En reprenant mes esprits, j'étais dans le cratère où les six vestiges des statues défensives reposaient encore sur le sol. Iffan était là. Mais pas Amren. J'ai crié son nom. Pas de réponse. Un sentiment profondément planté en moi m'a saisi d'un coup. Je savais qu'il était sous les pierres. La faille s'était effondrée. Il ne devait pas être loin. Il devait être juste derrière nous quand ça s’est effondré. Il le fallait, ma conviction était celle-ci à ce moment là. Je m’en souviens de façon assez limpide.
J'ai demandé à Iffan de m'aider. Je me suis mis à déblayer les pierres, une à une, comme un damné. Je me suis attaqué aux grosses, mu par une volonté si grande que j'aurais pu déplacer la montagne s'il l'avait fallu. Iffan m'a aidé, mais il a eu l'intelligence de prendre parfois du repos alors que moi je n'ai arrêté que lorsque mon ami fut dégagé.
Et même après ça, je n'ai pu trouver réellement de repos. Je l'ai soigné suffisamment pour que son corps tienne le chemin du retour. Je me suis assuré que ses blessures ne s'infectent pas, que ses os brisés soient soutenus par des attelles de fortune, les bandages suffisamment serrés.
Les chevaux féériques qui avaient accompagné Iffan et Amren à l'aller étaient toujours là. J'ai chargé Amren sur son coursier et j'ai d'abord tenu le cheval par la bride, le temps de remonter et de voir ce qu'il se passait à l'extérieur. Le dragon ne semblait plus là. Nous ne l'avons pas revu. Nous avons contourné les patrouilles grâce aux sens aiguisés de mon cousin. C’était d’autant plus critique que certaines se dirigeaient vers la faille, alerté par le bruit de l’effondrement. Nous sommes arrivés au camp après une longue marche. Épuisés.
J'ai les bras recouverts de coupures et des hématomes d'une couleur qui témoigne de mon engagement à récupérer mon compagnon. Écrire m'est douloureux. Mais cela me fait aussi du bien, notamment à mon esprit.
Amren a repris conscience. Je crois que cette histoire m'a fait comprendre quelque chose. Marc et Errin étant unis, nos familles le sont tout autant. Il m'a fallu ramener mon frère. J'avais promis que je lui permettrais de prendre le chemin de la rédemption. J'avais promis que je veillerais sur lui.

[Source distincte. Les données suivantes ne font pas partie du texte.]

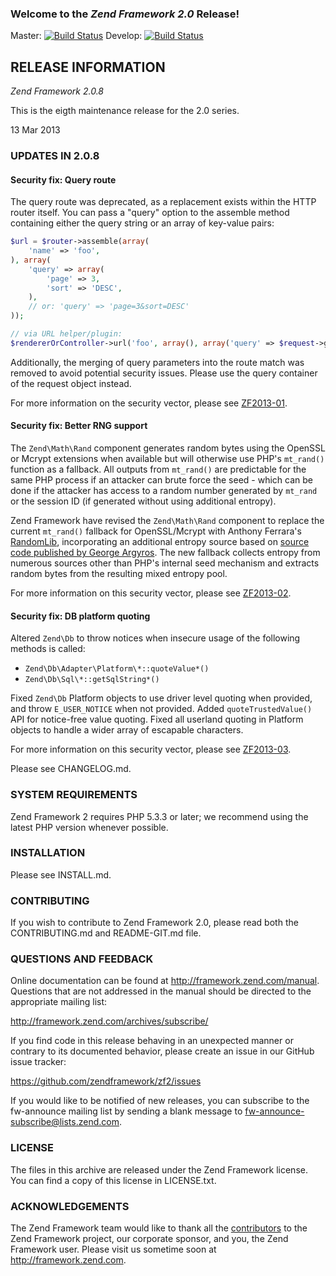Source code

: ### Welcome to the *Zend Framework 2.0* Release!

Master: [![Build Status](https://secure.travis-ci.org/zendframework/zf2.png?branch=master)](http://travis-ci.org/zendframework/zf2)
Develop: [![Build Status](https://secure.travis-ci.org/zendframework/zf2.png?branch=develop)](http://travis-ci.org/zendframework/zf2)

## RELEASE INFORMATION

*Zend Framework 2.0.8*

This is the eigth maintenance release for the 2.0 series.

13 Mar 2013

### UPDATES IN 2.0.8

#### Security fix: Query route

The query route was deprecated, as a replacement exists within the HTTP router
itself. You can pass a "query" option to the assemble method containing either
the query string or an array of key-value pairs:

```php
$url = $router->assemble(array(
    'name' => 'foo',
), array(
    'query' => array(
        'page' => 3,
        'sort' => 'DESC',
    ), 
    // or: 'query' => 'page=3&sort=DESC'
));

// via URL helper/plugin:
$rendererOrController->url('foo', array(), array('query' => $request->getQuery()));
```

Additionally, the merging of query parameters into the route match was removed
to avoid potential security issues. Please use the query container of the
request object instead.

For more information on the security vector, please see
[ZF2013-01](http://framework.zend.com/security/ZF2013-01).

#### Security fix: Better RNG support

The `Zend\Math\Rand` component generates random bytes using the OpenSSL
or Mcrypt extensions when available but will otherwise use PHP's
`mt_rand()` function as a fallback. All outputs from `mt_rand()` are
predictable for the same PHP process if an attacker can brute force
the seed - which can be done if the attacker has access to a random number
generated by `mt_rand` or the session ID (if generated without using additional
entropy). 

Zend Framework have revised the `Zend\Math\Rand` component to replace the
current `mt_rand()` fallback for OpenSSL/Mcrypt with Anthony Ferrara's
[RandomLib](https://github.com/ircmaxell/RandomLib), incorporating an additional
entropy source based on [source code published by George
Argyros](https://github.com/GeorgeArgyros/Secure-random-bytes-in-PHP). The new
fallback collects entropy from numerous sources other than PHP's internal seed
mechanism and extracts random bytes from the resulting mixed entropy pool.

For more information on this security vector, please see
[ZF2013-02](http://framework.zend.com/security/ZF2013-02).

#### Security fix: DB platform quoting

Altered `Zend\Db` to throw notices when insecure usage of the following methods
is called: 

- `Zend\Db\Adapter\Platform\*::quoteValue*()`
- `Zend\Db\Sql\*::getSqlString*()`

Fixed `Zend\Db` Platform objects to use driver level quoting when provided, and
throw `E_USER_NOTICE` when not provided.  Added `quoteTrustedValue()` API for
notice-free value quoting.  Fixed all userland quoting in Platform objects to
handle a wider array of escapable characters.

For more information on this security vector, please see
[ZF2013-03](http://framework.zend.com/security/ZF2013-03).

Please see CHANGELOG.md.

### SYSTEM REQUIREMENTS

Zend Framework 2 requires PHP 5.3.3 or later; we recommend using the
latest PHP version whenever possible.

### INSTALLATION

Please see INSTALL.md.

### CONTRIBUTING

If you wish to contribute to Zend Framework 2.0, please read both the
CONTRIBUTING.md and README-GIT.md file.

### QUESTIONS AND FEEDBACK

Online documentation can be found at http://framework.zend.com/manual.
Questions that are not addressed in the manual should be directed to the
appropriate mailing list:

http://framework.zend.com/archives/subscribe/

If you find code in this release behaving in an unexpected manner or
contrary to its documented behavior, please create an issue in our GitHub
issue tracker:

https://github.com/zendframework/zf2/issues

If you would like to be notified of new releases, you can subscribe to
the fw-announce mailing list by sending a blank message to
<fw-announce-subscribe@lists.zend.com>.

### LICENSE

The files in this archive are released under the Zend Framework license.
You can find a copy of this license in LICENSE.txt.

### ACKNOWLEDGEMENTS

The Zend Framework team would like to thank all the [contributors](https://github.com/zendframework/zf2/contributors) to the Zend
Framework project, our corporate sponsor, and you, the Zend Framework user.
Please visit us sometime soon at http://framework.zend.com.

Pour qu'il regagne ce qu'il avait perdu et qu'il arpente ce chemin sans être seul. À la force de mes bras s'il le faut.
Demain, nous serons à Eylilstadt. C'est Sildia qui me l'a annoncé comme si c'était une évidence. J'ai vu les changements de décors, bien sûr. Je commence à être familiarisé, sinon avec la diversité des paysages du monde des fées, au moins avec la végétation luxuriante et ordonnée du domaine des Rameaux Blancs. Mais je reste encore un peu fragile sur mon appréciation des temps et des distances à parcourir.
Je ne sais pas comment Ardanor et Eluned prendront la mesure de notre initiative de détruire le nœud de la Bouche Nord. S’ils me le demande, ils auront mon rapport fidèle et exact sur ce que nous avons traversé, mes sensations, ma compréhension des choses telles que je les suppose, et les décisions que j'ai prises en mon âme et conscience, à l'aune des informations dont je disposais. Ils sauront tout, et décideront alors.
Mais pour l'heure, je crois qu'il me faut chasser une lanceuse de glands.